Yeşilgiresun - Pınar Karşıyaka
Pınar Karşıyaka, sorunlu bir şekilde Ankara’ya geliyor. Ligde alınan seri yenilgiler ve Şampiyonlar Ligi’nde kaybedilen Frankfurt maçı sonrası coach Markoviç, ‘görüşme odası’na alındı. Ankara’da alınacak kötü bir sonuç, onun da kaderini belirleyecek gibi görünüyor. Yeşil Giresun, takımın en skorer ismi Okben’i, Darüşşafaka’ya gönderdikten sonra bocalar gibi olsa da ritminden çok fazla birşey kaybetmedi. Altyapılarda madalyalar kazanan genç yıldızların yanına aldıkları yabancılarla ‘proje’ takımı oldular. Bu proje de şimdiye kadar çok iyi işler yaptı. Geleneği ve tecrübesi olan Karşıyaka favori gibi gözükse de, formsuz olmaları, Giresun’un tecrübesiz ama enerjik bir takım olması bu eşleşmeye renk katacak.
Beşiktaş S.Japan - Banvit
İki takımımız, FIBA Şampiyonlar Ligi’nin de şampiyonluk adayları arasında. Ufuk Sarıca yönetiminde, gerek lig, gerekse Avrupa’da çok iyi bir sezon geçiren Beşiktaş, Ankara’ya da iddialı geldi. Oynadığı basketbol, geniş ve güçlü kadrosu ile Euroleague takımlarına kafa tutacaklardır. Ligde Bandırma’da oynanan maçta Banvit’i devirmişlerdi. Şimdi rövanşı vermemeye çalışacaklar. Banvit de, haftanın kapanış maçında Galatasaray Odeabank’ı çok farklı yendi. Bu galibiyette Furkan ve Tolga gibi iki genç yıldızın ön plana çıkması Türk basketbolu açısından da sevindirici. Filipovski yönetimindeki Banvit, ligde Galatasaray, Darüşşafaka ve Efes gibi 3 Euroleague takımını yendi. Çok dirençli ve inatçı bir takım görüntüsündeler. Çok ortada bir seri olacak. Buradan çıkacak takımın da şampiyonluk şansı olduğunu düşünüyorum.
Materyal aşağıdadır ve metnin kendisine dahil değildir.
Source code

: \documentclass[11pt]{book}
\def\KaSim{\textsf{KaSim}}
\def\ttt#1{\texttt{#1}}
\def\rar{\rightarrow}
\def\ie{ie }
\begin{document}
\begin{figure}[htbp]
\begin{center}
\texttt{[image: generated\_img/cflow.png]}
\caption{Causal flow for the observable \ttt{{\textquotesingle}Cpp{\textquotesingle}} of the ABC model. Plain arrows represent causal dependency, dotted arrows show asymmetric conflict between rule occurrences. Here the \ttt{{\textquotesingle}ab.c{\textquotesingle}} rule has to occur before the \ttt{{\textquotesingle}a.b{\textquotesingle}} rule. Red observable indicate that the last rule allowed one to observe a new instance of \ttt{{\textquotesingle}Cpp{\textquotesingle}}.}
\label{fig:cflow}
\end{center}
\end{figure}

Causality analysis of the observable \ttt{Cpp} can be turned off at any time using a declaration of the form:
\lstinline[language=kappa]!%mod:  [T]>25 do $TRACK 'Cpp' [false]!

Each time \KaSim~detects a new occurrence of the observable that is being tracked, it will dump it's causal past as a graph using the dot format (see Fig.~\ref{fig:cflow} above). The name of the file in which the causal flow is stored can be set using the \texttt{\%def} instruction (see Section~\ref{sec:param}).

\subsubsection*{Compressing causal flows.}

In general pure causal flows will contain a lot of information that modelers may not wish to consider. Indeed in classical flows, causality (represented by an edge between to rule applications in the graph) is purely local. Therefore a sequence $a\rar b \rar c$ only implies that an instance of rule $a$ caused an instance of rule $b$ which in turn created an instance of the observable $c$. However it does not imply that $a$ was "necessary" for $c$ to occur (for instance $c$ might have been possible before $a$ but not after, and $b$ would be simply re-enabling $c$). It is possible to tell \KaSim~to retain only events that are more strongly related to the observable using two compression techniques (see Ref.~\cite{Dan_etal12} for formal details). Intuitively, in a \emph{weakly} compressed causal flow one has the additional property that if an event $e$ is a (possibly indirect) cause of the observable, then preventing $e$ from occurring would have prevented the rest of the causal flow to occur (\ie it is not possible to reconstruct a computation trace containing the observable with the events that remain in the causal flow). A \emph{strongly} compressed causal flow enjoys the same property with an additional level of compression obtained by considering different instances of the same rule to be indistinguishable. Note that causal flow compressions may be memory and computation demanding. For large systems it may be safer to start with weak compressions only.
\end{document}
Galatasaray Odeabank- Darüşşafaka Doğuş
Euroleague’de mücadele eden iki takım, Ankara’ya form olarak çok iyi durumda gelmedi. Galatasaray, kadrosundan bir çok oyuncuyu gönderirken, istikrar sorunu yaşıyor. Barcelona deplasmanından sonra Banvit karşısında dibe vurmaları bunun göstergesi. Ama Ergin Ataman bu seviyelerde çok tecrübeli. Rakibe göre takımı hazırlayıp, onları şaşırtabiliyor. Darüşşafaka Doğuş, Wilbekın’ın sakatlanmasından sonra üst üste 5 maç kaybetmişti. Ardından Fenerbahçe ve Gaziantep’i yendiler. Onsuz oynamaya alışmaya başladılar gibi ama kazandıkları maçlarda da çok zorlandıklarını söyleyebilirim. Bu seride de günlük performanslar belirleyici olacak. İki takım da şampiyonluk hedefinde. Kazananı önceden kestirmenin çok güç olduğu bir eşleşme izleyeceğiz
‘’Banvit'in gençleri Aslan'ı yıktı!‘’
Galatasaray Odeabank, Bandırma’ya, Barcelona galibiyetinin morali ile gelmişti. Nitekim bu özgüvenle maça başladılar. Cim Bom, ilk çeyrekte kullandığı ilk 8 üçlüğün 6’sında Göksenin, Sinan ve Micov’la isabet bulunca 26- 21’lük üstünlük sağladı. İkinci periyotta ise Muriç-Chappel ikilisinin yerine ülkenin yıldız adayları Tolga Geçim ve Furkan Korkmaz girdi.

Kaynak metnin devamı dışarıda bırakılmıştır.